Google Says Your Emails Aren’t Private
People who use non-Gmail accounts to email with a Google user have no expectation of privacy when it comes to the content of their messages, the tech behemoth argued in a recent court filing.
The company was responding to a class action suit that accused it of violating wiretap laws by using the contents of emails to send targeted ads to people.
Google filed a motion to dismiss the suit, asserting that content that passes through a third party loses any expectation of privacy by its creator.

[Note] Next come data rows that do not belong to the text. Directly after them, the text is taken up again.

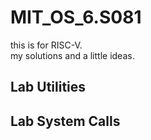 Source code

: # MIT_OS_6.S081
this is for RISC-V.  
my solutions and a little ideas.

## Lab Utilities  
## Lab System Calls
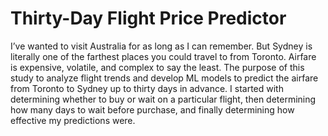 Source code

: # Thirty-Day Flight Price Predictor
I’ve wanted to visit Australia for as long as I can remember. But Sydney is literally one of the farthest places you could travel to from Toronto. Airfare is expensive, volatile, and complex to say the least. The purpose of this study to analyze flight trends and develop ML models to predict the airfare from Toronto to Sydney up to thirty days in advance. I started with determining whether to buy or wait on a particular flight, then determining how many days to wait before purchase, and finally determining how effective my predictions were. 

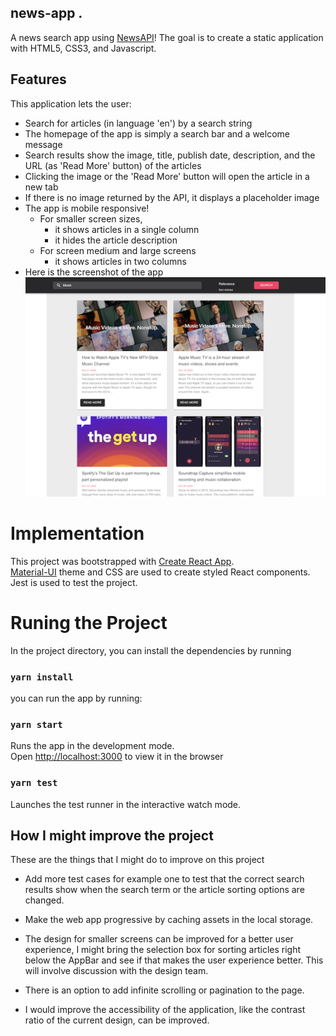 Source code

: ## news-app . 
 A news search app using [NewsAPI](https://newsapi.org)! The goal is to create a static application with HTML5, CSS3, and Javascript. 

 ## Features
  This application lets the user:
  - Search for articles (in language 'en') by a search string 
  - The homepage of the app is simply a search bar and a welcome message
  - Search results show the image, title, publish date, description, and the URL (as 'Read More' button) of the articles
  - Clicking the image or the 'Read More' button will open the article in a new tab 
  - If  there is no image returned by the API, it displays a placeholder image
  - The app is mobile responsive! 
     - For smaller screen sizes,
        -  it shows articles in a single column 
        -  it hides the article description
     - For screen medium and large screens
        -  it shows articles in two columns   
  - Here is the screenshot of the app
   ![With Search Results](ScreenShot.png)

# Implementation
This project was bootstrapped with [Create React App](https://github.com/facebook/create-react-app).\
 [Material-UI](https://material-ui.com/) theme and CSS are used to create styled React components.\
 Jest is used to test the project.

# Runing the Project

In the project directory, you can install the dependencies by running

### `yarn install`

you can run the app by running:

### `yarn start`

Runs the app in the development mode.\
Open [http://localhost:3000](http://localhost:3000) to view it in the browser

### `yarn test`

Launches the test runner in the interactive watch mode.

## How I might improve the project

These are the things that I might do to improve on this project

- Add more test cases  for example one to test that the correct search results show when the search term or the article sorting options are changed.

- Make the web app progressive by caching assets in the local storage.

- The design for smaller screens can be improved for a better user experience, I might bring the selection box for sorting articles right below the AppBar and see if that makes the user experience better. This will involve discussion with the design team.

- There is an option to add infinite scrolling or pagination to the page.

- I would improve the accessibility of the application, like the contrast ratio of the current design, can be improved.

“Just as a sender of a letter to a business colleague cannot be surprised that the recipient’s assistant opens the letter, people who use web-based email today cannot be surprised if their communications are processed by the recipient’s ECS provider in the course of delivery,” the company said. “Persons communicating through a service provided by an intermediary . . . must necessarily expect that the communication will be subject to the intermediary’s systems.”
If Google couldn’t scan the contents of email, the company said, it would also cripple its ability to filter out spam and viruses. In short, “Non-Gmail users who send emails to Gmail recipients must expect that their emails will be subjected to Google’s normal processes as the [email] provider for their intended recipients,” and “all users of email must necessarily expect that their emails will be subject to automated processing.”
Fourth Amendment Protections?
The lawsuit in question was about Google’s use of targeted ads. Would the same expectation of privacy guidelines apply to law enforcement seeking email or other types of content without a warrant?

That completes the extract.